Tim Armstrong, CEO of AOL.
Melody Hahm | CNBC
Tim Armstrong, CEO of AOL.

Just last week, Yahoo disclosed —ttwo years after the fact —that it had suffered a massive data breach that exposed the information of at least 500 million users.

Coming as it did the heels of Verizon 's agreement to purchase the company in a nearly $5 billion deal, AOL CEO Tim Armstrong found himself put on the spot as Yahoo faces growing questions about how it handled the affair.

Last week, Armstrong appeared on CNBC's "Squawk Box", but sidestepped questions about Yahoo's handling of its data security problems. He discussed other issues affecting the Internet marketplace.

CNBC's Andrew Ross Sorkin: It is advertising week, the event bringing together leaders from the marketing and entertainment industry to talk about the latest innovations in ad technology.

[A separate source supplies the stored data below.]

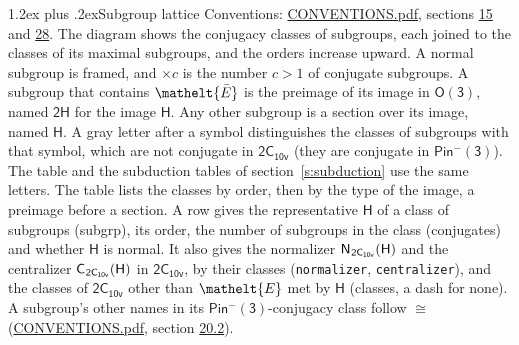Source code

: \documentclass[10pt,a4paper]{article}
\makeatletter
\renewcommand\section{\@startsection{section}{1}{\z@}{-3ex plus -1ex minus -.2ex}%
  {1.2ex plus .2ex}{\normalfont\large\sffamily\bfseries\color{parttitle}}}
\numberwithin{equation}{section}
\newcommand{\eltfont}[1]{{\let\sigma\eltsigma\mathelt{#1}}}
\newcommand{\grp}[1]{\mathsf{#1}}
\newcommand{\cls}[1]{\eltfont{#1}}
\newcommand{\elt}[1]{\eltfont{#1}}
\newcommand{\samecls}{\cong}
\newcommand{\barred}[1]{\bar{#1}}
\newcommand{\hairsp}{\mkern1mu}
\makeatother
\begin{document}
\section{Subgroup lattice}\label{s:subgroups}
Conventions: \href{../../CONVENTIONS.pdf}{CONVENTIONS.pdf}, sections \href{../../../rotation/CONVENTIONS.pdf\#conv.15}{15} and \href{../../CONVENTIONS.pdf\#conv.28}{28}.
The diagram shows the conjugacy classes of subgroups, each joined to the classes of its maximal subgroups, and the orders increase upward. A normal subgroup is framed, and ${\times}c$ is the number $c > 1$ of conjugate subgroups. \label{n:group.H}A subgroup that contains $\elt{\barred{E}}$ is the preimage of its image in $\grp{O(3)}$, named $\grp{2H}$ for the image $\grp{H}$. Any other subgroup is a section over its image, named $\grp{H}$. \label{n:mark.letter}A gray letter after a symbol distinguishes the classes of subgroups with that symbol, which are not conjugate in $\grp{2C_{10v}}$ (they are conjugate in \href{Pinminus3.pdf}{$\grp{Pin^{-}(3)}$}). The table and the subduction tables of section~\ref{s:subduction} use the same letters. The table lists the classes by order, then by the type of the image, a preimage before a section. \label{n:head.subgroup}\label{n:head.order}\label{n:head.conjugates}\label{n:head.normal}A row gives the representative $\grp{H}$ of a class of subgroups (subgrp), its order, the number of subgroups in the class (conjugates) and whether $\grp{H}$ is normal. \label{n:group.normalizer}\label{n:group.centralizer}\label{n:head.classes}It also gives the normalizer $\grp{N}_{\hairsp \grp{2C_{10v}}}(\grp{H})$ and the centralizer $\grp{C}_{\hairsp \grp{2C_{10v}}}(\grp{H})$ in $\grp{2C_{10v}}$, by their classes (\texttt{normalizer}, \texttt{centralizer}), and the classes of $\grp{2C_{10v}}$ other than $\cls{E}$ met by $\grp{H}$ (classes, a dash for none). A subgroup's other names in its \href{Pinminus3.pdf}{$\grp{Pin^{-}(3)}$}-conjugacy class follow $\samecls$ (\href{../../CONVENTIONS.pdf}{CONVENTIONS.pdf}, section \href{../../CONVENTIONS.pdf\#conv.20.2}{20.2}).
\end{document}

Joining us right now is Tim Armstrong, CEO of AOL, who will be speaking at the event, also, CNBC's Julia Boorstin is also here. It's great to have both of you here. We can talk advertising...but I do need to just talk about the security breach with Yahoo for a second, given that you're in the middle of this transaction. There are lots of questions about the breach but also perhaps the implications for this particular deal closing. Will it close?

Armstrong: So, let's start with what the situation is, and maybe answer some more questions. The situation right now is we have the integration work going on, which is the deal that we signed with Yahoo. The data issue we found out about last week, so I would separate the two areas into: We are working with Yahoo right now to really get into the data situation, to figure out what it is; and we are at a very early stage on that right now, so I'm not going to have a lot of answers for you.

Quick: The New York Post says this morning that Verizon is ticked off that they just found out about it so late. Are you guys upset?

Armstrong: Yeah, I think what we are doing right now is just calmly and methodically going through the situation and looking at it, and since we just found out last week, I think it's very, very early stage. So I think we will basically work with Yahoo on it and see what the implications are. And then secondly, we have very close working relationships with the whole Yahoo team, in terms of the overall deal, and the integration work that's happening so that's going very well. I think the data thing was something new that got introduced and we will work through that together with them. Really Verizon shareholders, on our end of things, we really want to be protective of..the consumers [and] the consumer trust. That's what we are focused on.

Sorkin: But do you anticipate potentially seeking to renegotiate the transaction, depending on how deep the security breach is?

Armstrong: I wouldn't comment on that right now, because it's so early on overall, so I think that if we were further on in this process and we had something to say about it, or had more information, we might be able to comment. But we are early in this, so I think it's probably too early to speculate or comment.

CNBC's Julia Boorstin: Earlier today we were reporting on the news that Facebook overstated the amount of time people were watching videos on the platform. What does this mean for AOL? Is this an opportunity?

Armstrong: First of all, I think it points out how important video is. If you look at all the announcements coming out for Advertising Week, video is incredibly important. For us, our strategy, we're making an announcement this week that we are partnering with American Family Insurance to do 360 videos on HuffPost that are deep engagement videos that will basically highlight the stories of individual consumers using 360 video, and I think when you look at basically what Facebook is doing with video, which is, they are using a platform for what it is, they're getting video in front of as many consumers as possible, and that's a super important strategy for them.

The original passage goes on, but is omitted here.